Kıbrıs’ta Çözümün Anahtarı Kimin Elinde?
Kıbrıslı liderler arasında, 3 Eylül 2008 tarihinde başlayan kapsamlı çözüm müzakerelerinin ilk turu, 6 Ağustos 2009 tarihinde gerçekleştirilen 40. görüşme ile tamamlanmış oldu. Rum Liderin “çözümün anahtarı Türkiye’nin elinde” şeklindeki maksatlı beyanatıyla gölgelenen uzlaşma sürecinin ikinci tur görüşmelerine 3 Eylül 2009 tarihinde başlamayı kararlaştıran Liderler, bu tarihe kadar yeni dönem çalışmalarının altyapısını oluşturmaya gayret göstereceklerdir. Fakat, her ne kadar KKTC Cumhurbaşkanı Mehmet Ali Talat ile GKRY Lideri Dimiris Hristofyas görüşmelerde mesafe almış gibi görünseler de, gerek liderlerin birinci tur görüşmelerinde anlaşamadıkları konuların niteliği ve sayısı ve gerekse Hristofyas’ın uzlaşmaz tutumu dikkate alındığında, al-ver sürecinin hazırlık aşamasını oluşturacak ikinci tur görüşmelerde kapsamlı bir mutabakata ulaşma ihtimali zayıflamaktadır.

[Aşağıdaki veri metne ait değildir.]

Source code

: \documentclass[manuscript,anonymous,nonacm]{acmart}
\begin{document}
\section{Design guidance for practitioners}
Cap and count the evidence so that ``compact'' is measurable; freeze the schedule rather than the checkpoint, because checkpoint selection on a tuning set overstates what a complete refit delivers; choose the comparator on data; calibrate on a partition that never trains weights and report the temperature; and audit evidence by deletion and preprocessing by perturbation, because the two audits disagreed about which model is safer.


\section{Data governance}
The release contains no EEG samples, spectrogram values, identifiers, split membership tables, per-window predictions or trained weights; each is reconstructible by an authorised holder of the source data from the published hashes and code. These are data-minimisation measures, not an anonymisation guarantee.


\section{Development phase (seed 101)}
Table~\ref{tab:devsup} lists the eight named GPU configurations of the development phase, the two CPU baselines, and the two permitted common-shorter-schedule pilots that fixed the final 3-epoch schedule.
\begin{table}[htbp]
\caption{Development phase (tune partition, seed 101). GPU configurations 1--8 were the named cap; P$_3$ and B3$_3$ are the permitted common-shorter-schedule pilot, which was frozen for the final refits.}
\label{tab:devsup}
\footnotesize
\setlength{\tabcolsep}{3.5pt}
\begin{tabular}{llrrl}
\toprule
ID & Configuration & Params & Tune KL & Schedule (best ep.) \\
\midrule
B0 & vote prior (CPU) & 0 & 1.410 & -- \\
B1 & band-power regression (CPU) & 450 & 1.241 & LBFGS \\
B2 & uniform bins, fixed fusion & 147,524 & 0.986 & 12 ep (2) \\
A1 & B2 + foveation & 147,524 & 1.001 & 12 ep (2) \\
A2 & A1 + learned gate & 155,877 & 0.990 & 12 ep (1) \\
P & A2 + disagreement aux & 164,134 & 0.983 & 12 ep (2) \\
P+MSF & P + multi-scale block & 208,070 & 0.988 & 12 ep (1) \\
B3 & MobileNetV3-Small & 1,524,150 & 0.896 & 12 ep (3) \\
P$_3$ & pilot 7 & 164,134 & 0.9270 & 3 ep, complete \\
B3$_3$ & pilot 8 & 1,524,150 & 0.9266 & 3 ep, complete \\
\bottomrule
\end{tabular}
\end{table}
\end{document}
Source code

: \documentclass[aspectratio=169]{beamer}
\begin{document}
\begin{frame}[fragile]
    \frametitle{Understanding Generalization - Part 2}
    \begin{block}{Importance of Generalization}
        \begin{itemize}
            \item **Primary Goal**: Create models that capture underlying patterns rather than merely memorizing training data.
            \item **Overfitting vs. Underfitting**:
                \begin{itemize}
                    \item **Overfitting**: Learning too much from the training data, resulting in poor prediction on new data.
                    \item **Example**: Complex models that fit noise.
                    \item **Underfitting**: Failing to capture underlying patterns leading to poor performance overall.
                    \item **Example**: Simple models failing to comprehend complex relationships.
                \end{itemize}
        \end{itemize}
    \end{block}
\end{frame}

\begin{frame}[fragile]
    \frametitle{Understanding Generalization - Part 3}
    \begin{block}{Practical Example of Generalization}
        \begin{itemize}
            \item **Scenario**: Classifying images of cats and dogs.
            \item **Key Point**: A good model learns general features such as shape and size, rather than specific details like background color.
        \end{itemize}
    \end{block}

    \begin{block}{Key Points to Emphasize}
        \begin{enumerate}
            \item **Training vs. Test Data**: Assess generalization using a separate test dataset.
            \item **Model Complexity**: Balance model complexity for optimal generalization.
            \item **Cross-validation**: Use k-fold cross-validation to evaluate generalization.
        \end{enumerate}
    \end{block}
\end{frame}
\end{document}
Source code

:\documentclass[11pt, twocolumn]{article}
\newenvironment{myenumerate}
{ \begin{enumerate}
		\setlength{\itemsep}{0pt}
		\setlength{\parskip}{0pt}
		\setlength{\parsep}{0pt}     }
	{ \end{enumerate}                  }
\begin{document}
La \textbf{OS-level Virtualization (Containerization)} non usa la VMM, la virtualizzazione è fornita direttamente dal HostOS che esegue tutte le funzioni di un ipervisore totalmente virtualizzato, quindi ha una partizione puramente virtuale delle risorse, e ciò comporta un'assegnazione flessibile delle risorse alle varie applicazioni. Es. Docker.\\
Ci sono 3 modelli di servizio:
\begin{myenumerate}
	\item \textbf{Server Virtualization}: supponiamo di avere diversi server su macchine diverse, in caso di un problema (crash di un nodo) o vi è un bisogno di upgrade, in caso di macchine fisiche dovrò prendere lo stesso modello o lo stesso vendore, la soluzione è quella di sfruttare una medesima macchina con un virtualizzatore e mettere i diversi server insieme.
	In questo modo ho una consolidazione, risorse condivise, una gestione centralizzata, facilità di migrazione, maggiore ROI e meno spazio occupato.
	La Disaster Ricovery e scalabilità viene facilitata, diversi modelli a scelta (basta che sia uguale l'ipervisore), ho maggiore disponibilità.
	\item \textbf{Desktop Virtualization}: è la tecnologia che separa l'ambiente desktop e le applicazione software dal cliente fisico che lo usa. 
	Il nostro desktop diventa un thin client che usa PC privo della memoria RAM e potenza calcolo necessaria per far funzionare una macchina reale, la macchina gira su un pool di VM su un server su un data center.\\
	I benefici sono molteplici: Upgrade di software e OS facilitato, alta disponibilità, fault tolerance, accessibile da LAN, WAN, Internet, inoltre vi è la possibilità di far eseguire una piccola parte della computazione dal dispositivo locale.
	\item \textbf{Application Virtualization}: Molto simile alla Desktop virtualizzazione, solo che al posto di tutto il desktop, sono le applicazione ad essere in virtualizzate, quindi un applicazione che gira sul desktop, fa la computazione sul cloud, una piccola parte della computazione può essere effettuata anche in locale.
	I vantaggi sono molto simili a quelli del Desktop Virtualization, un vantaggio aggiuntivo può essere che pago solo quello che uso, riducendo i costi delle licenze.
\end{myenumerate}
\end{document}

Bilindiği gibi, Kıbrıslı liderler kapsamlı çözüm müzakerelerini, BM Genel Sekreteri’nin Kıbrıs Özel Danışmanı Alexander Downer’in gözetiminde, haftalık toplantılar şeklinde gerçekleştirmişlerdir. Liderler, “Yönetim ve Güç Paylaşımı, AB Konuları, Ekonomik Konular, Mülkiyet, Toprak, Güvenlik ve Garantiler” başlıklarından oluşan toplam 6 müzakere başlığı üzerinde yürüttükleri birinci tur görüşmeleri sırasında, anlaşamadıkları konuları bir sepete koymuşlar ve bu şekilde görüşmelerin kesilmesini engellemişlerdir. Ancak, “her konuda anlaşma sağlanmadan hiçbir konuda anlaşma sağlanmış olmayacağı” prensibini dikkate aldığımızda, liderlerin, birinci turda öteledikleri derin uzlaşmazlık konularını halledip bütünlüklü bir çözüme ulaşma şanslarının çok zayıf olduğunu söylememiz mümkündür. Bu noktada, Kıbrıslı liderlerin bir sepette biriktirdikleri ve esasen kapsamlı bir çözümün temel taşlarını teşkil edecek konulara ilişkin uzlaşmazlık konuları üzerinde durmamızda fayda bulunmaktadır;
Talat ve Hristofyas’ın 21 Mart 2008 tarihli görüşmeleri ile başlayan bu yeni uzlaşma süreci, kuşkusuz uluslar arası toplumun baskıları ile gündeme gelmiştir. Başlangıçta, sırf Ada’da çözüm sürecinin başlatılması uğruna Rumlar kendi tezlerini açıkça ortaya koymaktan imtina etmişler fakat müzakerelerin başlaması ile birlikte gerçek niyetlerini göstermeye başlamışlardır.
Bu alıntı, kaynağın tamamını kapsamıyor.